This blog is intended to go along with Population: An Introduction to Concepts and Issues, by John R. Weeks, published by Cengage Learning. The latest edition is the 13th (it will be out in January 2020), but this blog is meant to complement any edition of the book by showing the way in which demographic issues are regularly in the news.

You can download an iPhone app for the 13th edition from the App Store (search for Weeks Population).

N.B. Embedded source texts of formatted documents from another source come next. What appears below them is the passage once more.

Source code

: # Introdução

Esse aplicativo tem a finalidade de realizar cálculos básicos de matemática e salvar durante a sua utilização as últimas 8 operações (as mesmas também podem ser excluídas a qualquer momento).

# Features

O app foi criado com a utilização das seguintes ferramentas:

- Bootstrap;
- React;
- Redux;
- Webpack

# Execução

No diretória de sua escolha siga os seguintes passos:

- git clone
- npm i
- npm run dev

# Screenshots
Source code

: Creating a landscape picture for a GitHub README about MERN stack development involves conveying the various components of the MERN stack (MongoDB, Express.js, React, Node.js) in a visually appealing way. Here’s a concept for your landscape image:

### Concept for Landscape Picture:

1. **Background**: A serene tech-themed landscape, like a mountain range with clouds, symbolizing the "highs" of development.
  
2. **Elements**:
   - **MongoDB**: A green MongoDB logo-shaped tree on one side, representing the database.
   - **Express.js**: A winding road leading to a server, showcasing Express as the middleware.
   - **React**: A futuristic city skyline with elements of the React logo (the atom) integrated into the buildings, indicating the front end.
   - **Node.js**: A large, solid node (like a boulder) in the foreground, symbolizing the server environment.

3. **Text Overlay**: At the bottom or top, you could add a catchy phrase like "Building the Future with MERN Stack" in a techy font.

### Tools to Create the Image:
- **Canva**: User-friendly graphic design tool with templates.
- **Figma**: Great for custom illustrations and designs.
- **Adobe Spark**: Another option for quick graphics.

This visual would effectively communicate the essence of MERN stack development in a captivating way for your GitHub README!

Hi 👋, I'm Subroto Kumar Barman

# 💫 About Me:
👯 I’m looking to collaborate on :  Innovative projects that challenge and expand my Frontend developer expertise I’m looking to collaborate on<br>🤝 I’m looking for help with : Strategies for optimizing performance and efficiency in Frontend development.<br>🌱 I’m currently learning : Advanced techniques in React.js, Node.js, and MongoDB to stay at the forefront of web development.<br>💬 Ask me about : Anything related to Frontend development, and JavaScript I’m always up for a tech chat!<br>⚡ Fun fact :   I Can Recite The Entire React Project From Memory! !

If you are a user of my textbook and would like to suggest a blog post idea, please email me at: john.weeks@sdsu.edu

Monday, June 4, 2012

The Demographics of the 2012 Presidential Election

The 2010 Census confirmed that the demographics of the US continue to change in rather dramatic ways. This is not the White Anglo-Saxon Protestant (WASP) country of the 1950s. Immigration has changed that, although since many immigrants are not citizens, and their children may not yet be of voting age, the electorate is less demographically different from the past than is the population at large. These and other demographic issues related to the upcoming Presidential Election are the topics of an Opinion piece in today's New York Times by Thomas Edsall, a Professor of Journalism at Columbia University and author of “ The Age of Austerity: How Scarcity Will Remake American Politics.”   The politics of race/ethnicity and religion are of particular interest to Edsall:
In a study published in February 2008, the Pew Forum on Religious and Public Lifefound that mainline Protestants, once the dominant force not only in politics but in the national culture, had fallen to 18.1 percent of the electorate, behind both Protestant evangelicals and Catholics – and barely ahead of the fast-growing category of “unaffiliated,” which reached 16.1 percent.
But, here's the demographically most interesting bit, and I have underlined the punch line:
As presently constituted, the Republicans have become the party of the married white Christian past. This stance proved effective in the 1970s and 1980s, and again in 1994 and 2010, but time is running out. Will the party, of necessity, become more amenable to religious diversity? Will conservatives embrace immigration reform? Will Republicans try to drive a wedge between Hispanic and black voters in an effort to fracture the Democratic coalition? And will Republicans look to a more subdued form of capitalist competition?
 How will the Democratic Party cope with the fast approaching moment when non-Hispanic whites become a minority of its voters? Will Democratic presidential nominating contests become explicitly racial and ethnic? Will religious non-observance and a larger role for the state in the economy become explicit hallmarks of the center-left?
Edsall does not claim to have answers to those questions, but we should all give them some serious thought.